My tomahawk yearns for the heart of the Grey Hair
Despite his humble demeanor, Bradford's Big 12 Media Day included this statement about Mack Brown:
"Know this, when the Grey Hair is dead, I will eat his heart. Before he dies, Auston English will put Chris Jesse under the knife so that Grey Hair will know his seed is wiped out forever."
This is incendiary talk even for a rival. Though Texas fans quietly endorse his sentiments about Chris Jesse. Before Bradford, the last great Native American impact players were Sonny Sixkiller, Wahoo McDaniel, Jim Thorpe, Sitting Bull, and the Mel Brooks chieftain in Blazing Saddles. So he is in select company.
Over the past three years, the OU OL walked a razor's edge with injuries, Kevin Wilson serial killings, defections to Cuba, and general pansy assed quitting, but they've developed a massive and rather good OL. Or as Bradford calls them: Angry-Buffalo-Who-Stampede-All-Greater-Norman-Area-Buffets. The Sooner OL don't always get great movement at the point of attack against a low pad level (see Virginia, West), but they're big bodies that will lock up and screen your guys sufficiently to allow one of the Sooners RBs to get to daylight. They do a nice job of protecting Bradford in OU's quick passing game (the latter reinforcing the former).

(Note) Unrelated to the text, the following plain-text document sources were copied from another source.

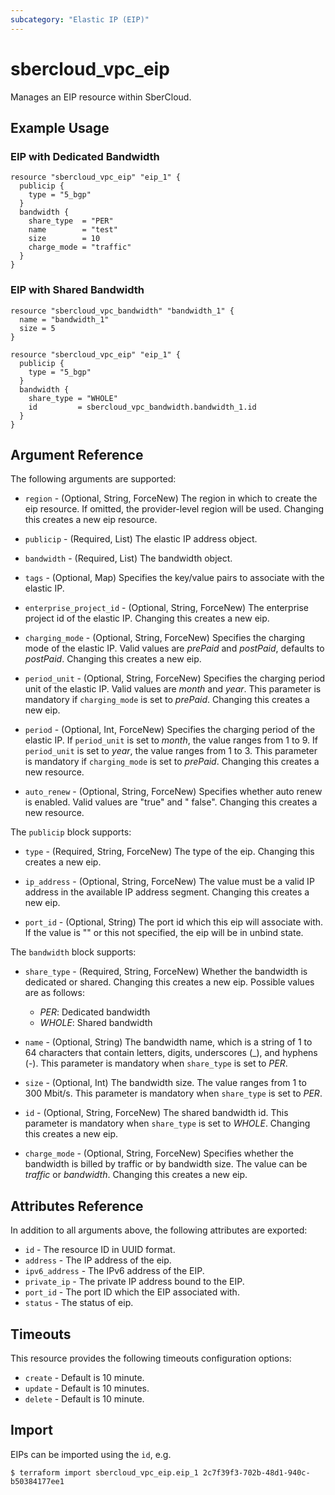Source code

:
 ```yaml
---
subcategory: "Elastic IP (EIP)"
---
```


# sbercloud_vpc_eip

Manages an EIP resource within SberCloud.

## Example Usage

### EIP with Dedicated Bandwidth

```hcl
resource "sbercloud_vpc_eip" "eip_1" {
  publicip {
    type = "5_bgp"
  }
  bandwidth {
    share_type  = "PER"
    name        = "test"
    size        = 10
    charge_mode = "traffic"
  }
}
```

### EIP with Shared Bandwidth

```hcl
resource "sbercloud_vpc_bandwidth" "bandwidth_1" {
  name = "bandwidth_1"
  size = 5
}

resource "sbercloud_vpc_eip" "eip_1" {
  publicip {
    type = "5_bgp"
  }
  bandwidth {
    share_type = "WHOLE"
    id         = sbercloud_vpc_bandwidth.bandwidth_1.id
  }
}
```

## Argument Reference

The following arguments are supported:

* `region` - (Optional, String, ForceNew) The region in which to create the eip resource. If omitted, the provider-level
  region will be used. Changing this creates a new eip resource.

* `publicip` - (Required, List) The elastic IP address object.

* `bandwidth` - (Required, List) The bandwidth object.

* `tags` - (Optional, Map) Specifies the key/value pairs to associate with the elastic IP.

* `enterprise_project_id` - (Optional, String, ForceNew) The enterprise project id of the elastic IP. Changing this
  creates a new eip.

* `charging_mode` - (Optional, String, ForceNew) Specifies the charging mode of the elastic IP. Valid values are
  *prePaid* and *postPaid*, defaults to *postPaid*. Changing this creates a new eip.

* `period_unit` - (Optional, String, ForceNew) Specifies the charging period unit of the elastic IP. Valid values are
  *month* and *year*. This parameter is mandatory if `charging_mode` is set to *prePaid*. Changing this creates a new
  eip.

* `period` - (Optional, Int, ForceNew) Specifies the charging period of the elastic IP. If `period_unit` is set to
  *month*, the value ranges from 1 to 9. If `period_unit` is set to *year*, the value ranges from 1 to 3. This parameter
  is mandatory if `charging_mode` is set to *prePaid*. Changing this creates a new resource.

* `auto_renew` - (Optional, String, ForceNew) Specifies whether auto renew is enabled. Valid values are "true" and "
  false". Changing this creates a new resource.

The `publicip` block supports:

* `type` - (Required, String, ForceNew) The type of the eip. Changing this creates a new eip.

* `ip_address` - (Optional, String, ForceNew) The value must be a valid IP address in the available IP address segment.
  Changing this creates a new eip.

* `port_id` - (Optional, String) The port id which this eip will associate with. If the value is "" or this not
  specified, the eip will be in unbind state.

The `bandwidth` block supports:

* `share_type` - (Required, String, ForceNew) Whether the bandwidth is dedicated or shared. Changing this creates a new
  eip. Possible values are as follows:
  + *PER*: Dedicated bandwidth
  + *WHOLE*: Shared bandwidth

* `name` - (Optional, String) The bandwidth name, which is a string of 1 to 64 characters that contain letters, digits,
  underscores (_), and hyphens (-). This parameter is mandatory when `share_type` is set to *PER*.

* `size` - (Optional, Int) The bandwidth size. The value ranges from 1 to 300 Mbit/s. This parameter is mandatory
  when `share_type` is set to *PER*.

* `id` - (Optional, String, ForceNew) The shared bandwidth id. This parameter is mandatory when
  `share_type` is set to *WHOLE*. Changing this creates a new eip.

* `charge_mode` - (Optional, String, ForceNew) Specifies whether the bandwidth is billed by traffic or by bandwidth
  size. The value can be *traffic* or *bandwidth*. Changing this creates a new eip.

## Attributes Reference

In addition to all arguments above, the following attributes are exported:

* `id` - The resource ID in UUID format.
* `address` - The IP address of the eip.
* `ipv6_address` - The IPv6 address of the EIP.
* `private_ip` - The private IP address bound to the EIP.
* `port_id` - The port ID which the EIP associated with.
* `status` - The status of eip.

## Timeouts

This resource provides the following timeouts configuration options:

* `create` - Default is 10 minute.
* `update` - Default is 10 minutes.
* `delete` - Default is 10 minute.

## Import

EIPs can be imported using the `id`, e.g.

```
$ terraform import sbercloud_vpc_eip.eip_1 2c7f39f3-702b-48d1-940c-b50384177ee1
```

The gargantuan Phil Loadholt has particularly sweet feet for such a big man. Indeed, Mad Dog was once observed licking Loadholt's achilles tendons during pre-game warm-ups. When Loadholt sweats the caramel lick spouting from his phalanges is irresistible to the morbidly corpulent even though his thigh pads smell like Madonna's perineum after NBA All-Star Weekend. Duke Robinson is a legit 1st Team All Big 12 Guard. Jon Cooper is their overrated center that the lazy media places on their ballots for First Team All Big 12 because they see line play as an unfathomable mass of moving color and they have to rely on other's opinions after the event to know what just happened. Much like a Pink Floyd concert.
Useful Sooner OL quick fact: If you dart Branndon Braxton, they'll all mill around him nervously licking the air and you can pick them off one by one. To get close enough to tranc him, garb yourself in the pelt of a Domino's pizza man and disguise your scent with David Boren's tinkle.
When healthy, DeMarco Murray may be the most talented back in the league. Last year he averaged over 6 yards per carry and one TD every ten carries - ratios almost as impressive as the OU player time worked vs. pay scale at Big Red Autos. Remember Big Red Autos? Back when Rhett Bomar used to make the Sooner players work there! Or else he'd kill them!
Bomar forced many innocents to receive illegal cash
Jermaine Gresham is a massive presence and major goalline threat who is still being integrated into the regular passing game. The integration won't require Federal troops as OC Kevin Wilson hates all races equally. If they can use Gresham effectively, OU's play action game just got very interesting. 6'6 265 pound TEs who can run are not pleasant to tackle. Just think of trying to tackle the last woman you hooked up with Carnivalers, but with a better disposition and sans floral capri pants.
Mayan over matter
OU's two best WRs are named Juaquin and Manuel. This is generally bad news for any football team outside of the Rio Grande Valley, but these two faux Meso-Americans can both run like Apocalypto. Malcolm Kelly inspired fear; Juaquin and Manuel primarily inspire confusion as this year's Big 12 CBs wonder how two Honduran dudes combined for 99 balls for 1300+ yards in '07. Apparently scouting reports don't have head shots. Shouldn't they be (sorority girl spanish) like, diviertan en la playa con un cerveza frio? As you know, the word iglesias means "el churcho" in Mexican talk. The secondary meaning of Iglesias is 'my music is insipid but I polish Kournikova's ass.' The tertiary meaning is 'I have lots of talent, but drop passes on 3rd and 7 when I'm thinking about strange.' Juaquin and Manuel aren't actually from Central America; they're Catalonian. A proud and haughty people. Mucho gusto!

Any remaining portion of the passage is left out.